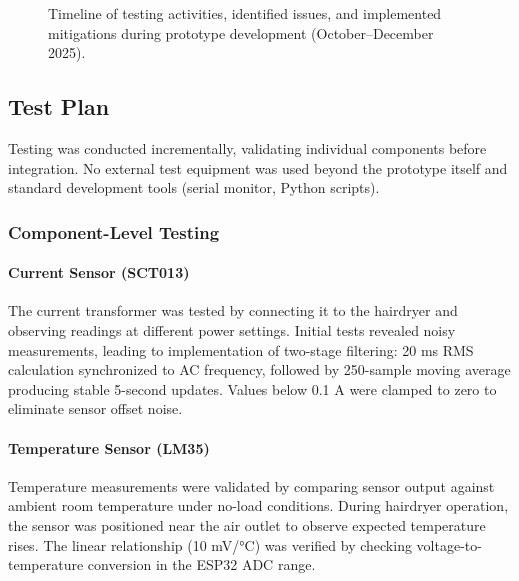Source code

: \documentclass[11pt,a4paper]{article}
\begin{document}
\begin{figure}[H]
  \caption{Timeline of testing activities, identified issues, and implemented mitigations during prototype development (October--December 2025).}
  \label{fig:testing_timeline}
\end{figure}

\subsection{Test Plan}

Testing was conducted incrementally, validating individual components before integration. No external test equipment was used beyond the prototype itself and standard development tools (serial monitor, Python scripts).

\subsubsection*{Component-Level Testing}

\paragraph{Current Sensor (SCT013)}
The current transformer was tested by connecting it to the hairdryer and observing readings at different power settings. Initial tests revealed noisy measurements, leading to implementation of two-stage filtering: 20 ms RMS calculation synchronized to AC frequency, followed by 250-sample moving average producing stable 5-second updates. Values below 0.1 A were clamped to zero to eliminate sensor offset noise.

\paragraph{Temperature Sensor (LM35)}
Temperature measurements were validated by comparing sensor output against ambient room temperature under no-load conditions. During hairdryer operation, the sensor was positioned near the air outlet to observe expected temperature rises. The linear relationship (10 mV/°C) was verified by checking voltage-to-temperature conversion in the ESP32 ADC range.
\end{document}
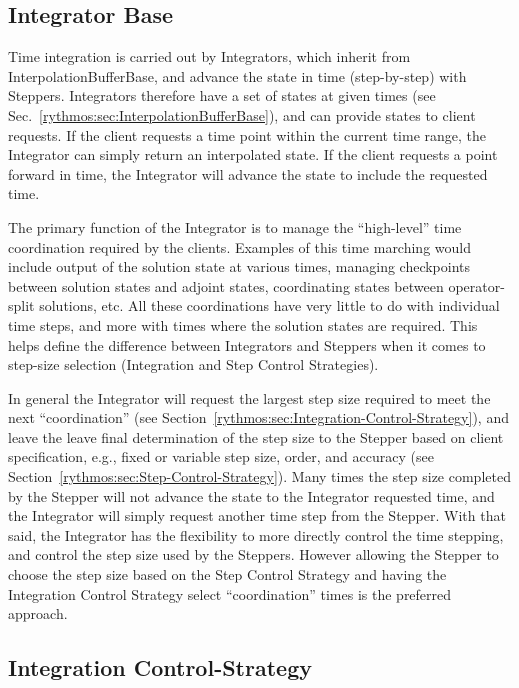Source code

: \subsection{Integrator Base}

Time integration is carried out by Integrators, which inherit from
InterpolationBufferBase, and advance the state in time (step-by-step)
with Steppers. Integrators therefore have a set of states at given
times (see Sec.~\ref{rythmos:sec:InterpolationBufferBase}), and
can provide states to client requests. If the client requests a time
point within the current time range, the Integrator can simply return
an interpolated state. If the client requests a point forward in time,
the Integrator will advance the state to include the requested time.

The primary function of the Integrator is to manage the ``high-level''
time coordination required by the clients. Examples of this time marching
would include output of the solution state at various times, managing
checkpoints between solution states and adjoint states, coordinating
states between operator-split solutions, etc. All these coordinations
have very little to do with individual time steps, and more with times
where the solution states are required. This helps define the difference
between Integrators and Steppers when it comes to step-size selection
(Integration and Step Control Strategies).

In general the Integrator will request the largest step size required
to meet the next ``coordination'' (see Section~\ref{rythmos:sec:Integration-Control-Strategy}),
and leave the leave final determination of the step size to the Stepper
based on client specification, e.g., fixed or variable step size,
order, and accuracy (see Section~\ref{rythmos:sec:Step-Control-Strategy}).
Many times the step size completed by the Stepper will not advance
the state to the Integrator requested time, and the Integrator will
simply request another time step from the Stepper. With that said,
the Integrator has the flexibility to more directly control the time
stepping, and control the step size used by the Steppers. However
allowing the Stepper to choose the step size based on the Step Control
Strategy and having the Integration Control Strategy select ``coordination''
times is the preferred approach.


\subsection{Integration Control-Strategy\label{rythmos:sec:Integration-Control-Strategy}}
----
_WORK INSTRUCTIONS_.
Go through the material and report each line that holds the string "Temperature".

_TASK RESULT_.
\paragraph{Temperature Sensor (LM35)}
Temperature measurements were validated by comparing sensor output against ambient room temperature under no-load conditions. During hairdryer operation, the sensor was positioned near the air outlet to observe expected temperature rises. The linear relationship (10 mV/°C) was verified by checking voltage-to-temperature conversion in the ESP32 ADC range.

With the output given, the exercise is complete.